# Task goal
Please return the entries, omitting and altering nothing.

Data listing section start

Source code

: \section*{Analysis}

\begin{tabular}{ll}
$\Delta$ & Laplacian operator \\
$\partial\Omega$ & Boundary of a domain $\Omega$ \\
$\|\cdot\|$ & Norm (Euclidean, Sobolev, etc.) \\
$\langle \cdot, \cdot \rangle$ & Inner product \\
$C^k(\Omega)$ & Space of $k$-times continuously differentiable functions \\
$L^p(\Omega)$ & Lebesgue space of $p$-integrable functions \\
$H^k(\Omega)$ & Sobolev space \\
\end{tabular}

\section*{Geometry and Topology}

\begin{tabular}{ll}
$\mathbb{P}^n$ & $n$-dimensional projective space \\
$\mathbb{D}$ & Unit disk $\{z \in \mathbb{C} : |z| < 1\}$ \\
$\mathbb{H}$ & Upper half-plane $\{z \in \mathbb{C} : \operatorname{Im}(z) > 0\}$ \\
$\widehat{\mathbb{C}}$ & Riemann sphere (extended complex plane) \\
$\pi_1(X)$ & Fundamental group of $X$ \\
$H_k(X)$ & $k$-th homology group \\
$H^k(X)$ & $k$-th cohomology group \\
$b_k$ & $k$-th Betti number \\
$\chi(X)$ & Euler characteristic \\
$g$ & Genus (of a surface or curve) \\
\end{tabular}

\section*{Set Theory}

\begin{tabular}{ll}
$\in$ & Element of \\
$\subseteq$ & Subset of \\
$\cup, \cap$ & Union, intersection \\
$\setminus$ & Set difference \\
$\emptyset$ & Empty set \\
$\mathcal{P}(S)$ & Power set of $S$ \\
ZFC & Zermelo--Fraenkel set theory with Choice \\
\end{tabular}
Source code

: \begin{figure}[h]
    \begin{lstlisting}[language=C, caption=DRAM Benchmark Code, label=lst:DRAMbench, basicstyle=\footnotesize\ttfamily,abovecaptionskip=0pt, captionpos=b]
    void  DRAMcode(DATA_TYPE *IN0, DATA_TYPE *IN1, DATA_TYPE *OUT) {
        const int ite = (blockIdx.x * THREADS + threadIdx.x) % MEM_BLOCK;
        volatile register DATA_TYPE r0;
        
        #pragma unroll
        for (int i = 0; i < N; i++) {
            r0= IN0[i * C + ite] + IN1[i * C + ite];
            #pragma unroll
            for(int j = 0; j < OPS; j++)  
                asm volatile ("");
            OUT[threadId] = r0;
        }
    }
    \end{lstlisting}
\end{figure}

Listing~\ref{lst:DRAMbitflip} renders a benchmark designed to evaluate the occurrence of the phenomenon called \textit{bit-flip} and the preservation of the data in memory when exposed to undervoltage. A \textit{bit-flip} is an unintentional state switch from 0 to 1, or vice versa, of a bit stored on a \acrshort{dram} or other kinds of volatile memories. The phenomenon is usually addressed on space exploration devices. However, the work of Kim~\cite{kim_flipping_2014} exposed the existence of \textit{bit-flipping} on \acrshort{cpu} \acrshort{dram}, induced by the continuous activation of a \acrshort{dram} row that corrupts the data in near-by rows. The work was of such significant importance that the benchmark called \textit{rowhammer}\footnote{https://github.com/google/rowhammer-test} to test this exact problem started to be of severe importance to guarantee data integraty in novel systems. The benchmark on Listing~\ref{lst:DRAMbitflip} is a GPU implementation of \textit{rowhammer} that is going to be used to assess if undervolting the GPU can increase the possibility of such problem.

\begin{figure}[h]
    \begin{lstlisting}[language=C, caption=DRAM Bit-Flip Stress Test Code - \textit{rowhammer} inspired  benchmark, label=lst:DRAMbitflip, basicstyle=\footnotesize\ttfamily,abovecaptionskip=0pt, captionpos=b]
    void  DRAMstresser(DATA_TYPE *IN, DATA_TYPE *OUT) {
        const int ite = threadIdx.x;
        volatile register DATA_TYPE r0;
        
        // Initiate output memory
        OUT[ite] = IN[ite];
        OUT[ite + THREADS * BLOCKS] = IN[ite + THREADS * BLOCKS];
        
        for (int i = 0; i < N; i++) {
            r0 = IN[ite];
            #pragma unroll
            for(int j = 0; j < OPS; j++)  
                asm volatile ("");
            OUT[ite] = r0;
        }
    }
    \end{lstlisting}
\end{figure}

Data listing section end

# Answer to the exercise
Source code

: \section*{Analysis}

\begin{tabular}{ll}
$\Delta$ & Laplacian operator \\
$\partial\Omega$ & Boundary of a domain $\Omega$ \\
$\|\cdot\|$ & Norm (Euclidean, Sobolev, etc.) \\
$\langle \cdot, \cdot \rangle$ & Inner product \\
$C^k(\Omega)$ & Space of $k$-times continuously differentiable functions \\
$L^p(\Omega)$ & Lebesgue space of $p$-integrable functions \\
$H^k(\Omega)$ & Sobolev space \\
\end{tabular}

\section*{Geometry and Topology}

\begin{tabular}{ll}
$\mathbb{P}^n$ & $n$-dimensional projective space \\
$\mathbb{D}$ & Unit disk $\{z \in \mathbb{C} : |z| < 1\}$ \\
$\mathbb{H}$ & Upper half-plane $\{z \in \mathbb{C} : \operatorname{Im}(z) > 0\}$ \\
$\widehat{\mathbb{C}}$ & Riemann sphere (extended complex plane) \\
$\pi_1(X)$ & Fundamental group of $X$ \\
$H_k(X)$ & $k$-th homology group \\
$H^k(X)$ & $k$-th cohomology group \\
$b_k$ & $k$-th Betti number \\
$\chi(X)$ & Euler characteristic \\
$g$ & Genus (of a surface or curve) \\
\end{tabular}

\section*{Set Theory}

\begin{tabular}{ll}
$\in$ & Element of \\
$\subseteq$ & Subset of \\
$\cup, \cap$ & Union, intersection \\
$\setminus$ & Set difference \\
$\emptyset$ & Empty set \\
$\mathcal{P}(S)$ & Power set of $S$ \\
ZFC & Zermelo--Fraenkel set theory with Choice \\
\end{tabular}
Source code

: \begin{figure}[h]
    \begin{lstlisting}[language=C, caption=DRAM Benchmark Code, label=lst:DRAMbench, basicstyle=\footnotesize\ttfamily,abovecaptionskip=0pt, captionpos=b]
    void  DRAMcode(DATA_TYPE *IN0, DATA_TYPE *IN1, DATA_TYPE *OUT) {
        const int ite = (blockIdx.x * THREADS + threadIdx.x) % MEM_BLOCK;
        volatile register DATA_TYPE r0;
        
        #pragma unroll
        for (int i = 0; i < N; i++) {
            r0= IN0[i * C + ite] + IN1[i * C + ite];
            #pragma unroll
            for(int j = 0; j < OPS; j++)  
                asm volatile ("");
            OUT[threadId] = r0;
        }
    }
    \end{lstlisting}
\end{figure}

Listing~\ref{lst:DRAMbitflip} renders a benchmark designed to evaluate the occurrence of the phenomenon called \textit{bit-flip} and the preservation of the data in memory when exposed to undervoltage. A \textit{bit-flip} is an unintentional state switch from 0 to 1, or vice versa, of a bit stored on a \acrshort{dram} or other kinds of volatile memories. The phenomenon is usually addressed on space exploration devices. However, the work of Kim~\cite{kim_flipping_2014} exposed the existence of \textit{bit-flipping} on \acrshort{cpu} \acrshort{dram}, induced by the continuous activation of a \acrshort{dram} row that corrupts the data in near-by rows. The work was of such significant importance that the benchmark called \textit{rowhammer}\footnote{https://github.com/google/rowhammer-test} to test this exact problem started to be of severe importance to guarantee data integraty in novel systems. The benchmark on Listing~\ref{lst:DRAMbitflip} is a GPU implementation of \textit{rowhammer} that is going to be used to assess if undervolting the GPU can increase the possibility of such problem.

\begin{figure}[h]
    \begin{lstlisting}[language=C, caption=DRAM Bit-Flip Stress Test Code - \textit{rowhammer} inspired  benchmark, label=lst:DRAMbitflip, basicstyle=\footnotesize\ttfamily,abovecaptionskip=0pt, captionpos=b]
    void  DRAMstresser(DATA_TYPE *IN, DATA_TYPE *OUT) {
        const int ite = threadIdx.x;
        volatile register DATA_TYPE r0;
        
        // Initiate output memory
        OUT[ite] = IN[ite];
        OUT[ite + THREADS * BLOCKS] = IN[ite + THREADS * BLOCKS];
        
        for (int i = 0; i < N; i++) {
            r0 = IN[ite];
            #pragma unroll
            for(int j = 0; j < OPS; j++)  
                asm volatile ("");
            OUT[ite] = r0;
        }
    }
    \end{lstlisting}
\end{figure}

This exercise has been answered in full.